Does this make sense?
Unipedal canines
I’m sure this has been mentioned before in other threads, but it bears repeating here. Much as I love Bruce Springsteen, I’m not sure what he was thinking when he wrote this line in ‘The Wrestler’:
"Have you ever seen a one-legged dog making its way down the street
If you’ve ever seen a one-legged dog then you’ve seen me”
I’d lay good odds that if anyone has ever seen a one-legged dog, it wasn’t ‘making its way’ anywhere.
What if it had
one real leg, and three of those robo-legs. Or 1 robo leg and a set of wheels at the back?
Robodog! Now in cinemas across Europe
This time it´s personal. Barking good.
But that line is strange. Especially considering how much time Springsteen seems to spend on his lyrics.
Someone in the organisation surely must have thought "what?".
The fanclub
Much as a love em, Teenage Fanclub have a few of these.

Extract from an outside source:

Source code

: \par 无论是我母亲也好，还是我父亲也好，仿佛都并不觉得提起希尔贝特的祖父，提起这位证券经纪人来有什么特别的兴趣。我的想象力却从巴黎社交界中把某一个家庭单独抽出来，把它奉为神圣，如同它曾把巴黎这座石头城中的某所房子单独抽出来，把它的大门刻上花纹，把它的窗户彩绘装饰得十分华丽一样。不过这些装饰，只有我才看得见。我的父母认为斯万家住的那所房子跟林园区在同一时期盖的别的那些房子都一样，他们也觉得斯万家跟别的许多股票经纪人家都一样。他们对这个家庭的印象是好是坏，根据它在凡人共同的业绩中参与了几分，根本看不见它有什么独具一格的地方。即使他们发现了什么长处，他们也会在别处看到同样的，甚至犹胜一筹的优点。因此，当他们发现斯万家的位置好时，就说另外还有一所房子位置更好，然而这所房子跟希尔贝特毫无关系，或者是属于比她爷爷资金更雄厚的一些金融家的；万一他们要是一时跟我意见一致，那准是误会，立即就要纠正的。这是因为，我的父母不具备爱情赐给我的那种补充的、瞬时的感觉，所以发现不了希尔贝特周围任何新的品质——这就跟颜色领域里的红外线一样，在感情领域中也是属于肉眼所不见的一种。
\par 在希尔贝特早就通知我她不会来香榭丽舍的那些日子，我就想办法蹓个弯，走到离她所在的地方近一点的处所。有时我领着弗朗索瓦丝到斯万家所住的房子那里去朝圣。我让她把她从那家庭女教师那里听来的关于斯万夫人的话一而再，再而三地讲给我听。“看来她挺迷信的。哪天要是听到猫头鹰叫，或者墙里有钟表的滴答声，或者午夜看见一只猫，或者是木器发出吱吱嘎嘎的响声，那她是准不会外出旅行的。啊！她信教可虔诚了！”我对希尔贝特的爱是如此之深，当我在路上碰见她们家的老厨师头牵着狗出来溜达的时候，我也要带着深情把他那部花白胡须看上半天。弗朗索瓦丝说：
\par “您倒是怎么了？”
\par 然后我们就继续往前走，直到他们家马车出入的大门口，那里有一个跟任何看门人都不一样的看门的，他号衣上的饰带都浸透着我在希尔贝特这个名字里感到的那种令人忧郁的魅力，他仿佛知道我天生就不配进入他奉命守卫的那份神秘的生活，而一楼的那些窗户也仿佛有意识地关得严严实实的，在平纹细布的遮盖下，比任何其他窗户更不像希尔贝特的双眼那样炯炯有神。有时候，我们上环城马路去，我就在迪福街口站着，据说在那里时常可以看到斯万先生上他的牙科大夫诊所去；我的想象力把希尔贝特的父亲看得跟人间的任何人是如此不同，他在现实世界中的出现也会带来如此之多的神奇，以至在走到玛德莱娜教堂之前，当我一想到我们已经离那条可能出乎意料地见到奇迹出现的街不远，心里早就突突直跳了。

Only With You from 2005's Man Made (great album btw) has the following gem:
"Vistas that I want to view"
Step away from the thesaurus Raymond!
They need a bloody good map...
along with the thesaurus. They're going places but always seem to need direction and just can't find their way home. You put them on the straight and narrow but then they take the long way round through town and city and end up getting stuck in a cul de sac!
I've posted this before
on a couple of occasions but if Terry (or Jerry) from the Specials want to 'spread manure in my bed of roses' it's fine by me as they will grow better.
Bowie's Quicksand
"Knowledge comes with Death's release".
How does he know this then?
Isn't it a quote
from Thelemic teachings of the kind loved by Crowley?

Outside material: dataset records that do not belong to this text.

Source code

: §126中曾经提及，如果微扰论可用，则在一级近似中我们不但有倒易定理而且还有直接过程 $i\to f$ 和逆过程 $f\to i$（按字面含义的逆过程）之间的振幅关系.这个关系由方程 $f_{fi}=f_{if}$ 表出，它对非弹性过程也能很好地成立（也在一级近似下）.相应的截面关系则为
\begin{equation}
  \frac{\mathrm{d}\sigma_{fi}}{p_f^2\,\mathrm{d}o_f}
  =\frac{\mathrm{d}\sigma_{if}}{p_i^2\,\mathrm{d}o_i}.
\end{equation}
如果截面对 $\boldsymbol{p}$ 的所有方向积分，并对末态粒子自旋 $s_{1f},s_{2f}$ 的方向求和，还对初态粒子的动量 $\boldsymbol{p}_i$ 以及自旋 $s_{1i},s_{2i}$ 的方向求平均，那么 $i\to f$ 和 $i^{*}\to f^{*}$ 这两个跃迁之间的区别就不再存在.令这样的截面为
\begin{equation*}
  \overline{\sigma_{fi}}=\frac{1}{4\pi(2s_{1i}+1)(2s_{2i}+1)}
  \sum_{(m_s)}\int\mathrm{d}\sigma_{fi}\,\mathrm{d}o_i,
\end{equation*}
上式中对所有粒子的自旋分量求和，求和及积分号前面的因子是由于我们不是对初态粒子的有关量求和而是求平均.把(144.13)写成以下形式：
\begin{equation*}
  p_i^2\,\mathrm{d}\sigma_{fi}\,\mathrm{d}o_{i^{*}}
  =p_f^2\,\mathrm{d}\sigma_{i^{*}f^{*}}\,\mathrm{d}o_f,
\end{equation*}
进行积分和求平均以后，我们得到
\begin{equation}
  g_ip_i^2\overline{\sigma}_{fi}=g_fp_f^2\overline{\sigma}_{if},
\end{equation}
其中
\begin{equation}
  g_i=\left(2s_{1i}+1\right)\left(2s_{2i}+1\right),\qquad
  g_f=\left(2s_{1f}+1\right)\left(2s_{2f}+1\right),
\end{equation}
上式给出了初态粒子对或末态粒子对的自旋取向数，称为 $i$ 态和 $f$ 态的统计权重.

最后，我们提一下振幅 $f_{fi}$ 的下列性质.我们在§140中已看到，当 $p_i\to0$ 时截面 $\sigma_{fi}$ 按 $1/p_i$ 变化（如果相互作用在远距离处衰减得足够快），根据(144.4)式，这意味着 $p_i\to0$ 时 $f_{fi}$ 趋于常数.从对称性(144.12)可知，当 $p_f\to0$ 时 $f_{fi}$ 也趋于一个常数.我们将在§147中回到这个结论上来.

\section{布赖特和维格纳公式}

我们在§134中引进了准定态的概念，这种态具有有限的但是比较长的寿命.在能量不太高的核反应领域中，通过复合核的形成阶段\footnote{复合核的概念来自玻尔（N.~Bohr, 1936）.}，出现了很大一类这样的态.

Or probably summat that Hitler once said
Madness's dictionary difficulty
My all-time favourite example of lyrics that just haven't been thought through comes from Madness's "Cardiac Arrest":
"Think of seven letters
Begin and end in 'C'
Like a big American car
But misspelt with a 'D'"
OK, so obviously the word Suggs is circumventing here is "Cardiac". Seven letters - check. Begins and ends in 'C' - check. Then it all goes titsup: the big American car is obviously "Cadillac", but what does he mean by "misspelt with a 'D'"? The 'D' isn't anything to do with the alleged misspelling, since it appears in both 'Cadillac' and 'Cardiac'. In fact the only letter in 'Cadillac' that doesn't appear in 'Cardiac' is 'L', but "misspelt with an 'L'" wouldn't rhyme with 'C'. So Suggs panicked, and settled for a line that makes no sense whatsoever. Oh well, their schtick WAS the 'nutty' sound...
The King's Return to Sender
"I gave a letter to the postman, he put it in his sack..."

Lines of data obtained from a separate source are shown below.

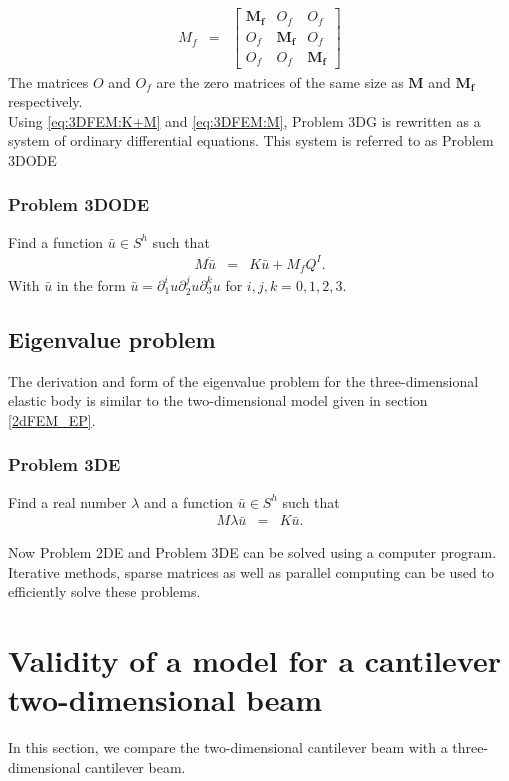 \begin{eqnarray}
	M_f & = &
	\begin{bmatrix}
		\mathbf{M_f} & {O_f} & {O_f}\\
		{O_f} & \mathbf{M_f} & {O_f}\\
		{O_f} & {O_f} & \mathbf{M_f}
	\end{bmatrix}\label{eq:3DFEM:M}
\end{eqnarray}
The matrices ${O}$ and ${O_f}$ are the zero matrices of the same size as $\mathbf{M}$ and $\mathbf{M_f}$ respectively.\\

Using \eqref{eq:3DFEM:K+M} and \eqref{eq:3DFEM:M}, Problem 3DG is rewritten as a system of ordinary differential equations. This system is referred to as Problem 3DODE

\subsubsection*{Problem 3DODE}
Find a function $\bar{u} \in S^h$ such that
\begin{eqnarray}
	M\ddot{\bar{u}} & = & K\bar{u} + M_{f}Q^I. \label{3D_M}
\end{eqnarray} With $\bar{u}$ in the form $\bar{u} = \partial^i_1u \partial^j_2u \partial^k_3u$ for $i,j,k = 0,1,2,3$.

\subsection*{Eigenvalue problem}
The derivation and form of the eigenvalue problem for the three-dimensional elastic body is similar to the two-dimensional model given in section \ref{2dFEM_EP}.

\subsubsection*{Problem 3DE}\label{3dFEM_EP}
Find a real number $\lambda$ and a function $\bar{u} \in S^h$ such that
\begin{eqnarray}
	M\lambda{\bar{u}} & = & K\bar{u}.
\end{eqnarray}

Now Problem 2DE and Problem 3DE can be solved using a computer program. Iterative methods, sparse matrices as well as parallel computing can be used to efficiently solve these problems.

\section{Validity of a model for a cantilever two-dimensional beam} \label{sec:validity-of-a-2d-beam}
In this section, we compare the two-dimensional cantilever beam with a three-dimensional cantilever beam.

Wouldn't it then get mixed up with the letters he is delivering?
Do they not have post boxes in the States?
Good point
Also: If they´ve had a "lover´s spat" it´s fair enough if she wants some time on her own, but "no such number, no such zone"? Seems a bit harsh to deny the house she lives in (or the whole part of the city) doesn´t exist. She seems a bit of a nutter. Get out while you can, El.
Perhaps he got to the postbox just as the mail was
being picked up. "Just one more for you, mate" etc etc
Acksherly...
...here in the States people do give their out-going post to the postman as much, if not more, than they put it in a postbox.
When I do it, I have to say it makes me feel a bit guilty -- similarly to when I stand there watching the cashiers in supermarkets bag your shopping for you.
Funnily enough when I come home to London and go into Sainsbury's I get (momentarily) huffy when the cashier doesn't put the stuff in the bags. How quickly we get spoiled...
The movement you need
is on your shoulder.
Eh? Come again. And don't give me any existentialist guff Massive. He didn't even mean it when he wrote it.
Talk to your dancing parrot about it
That´s how I see it.
Neil Young's
song Ohio, as performed by CSN&Y, has a line that just doesn't add up for me.
Gotta get down to it
Soldiers are cutting us down
Should have been done long ago
What should have been done long ago? The shooting of a bunch of layabout students?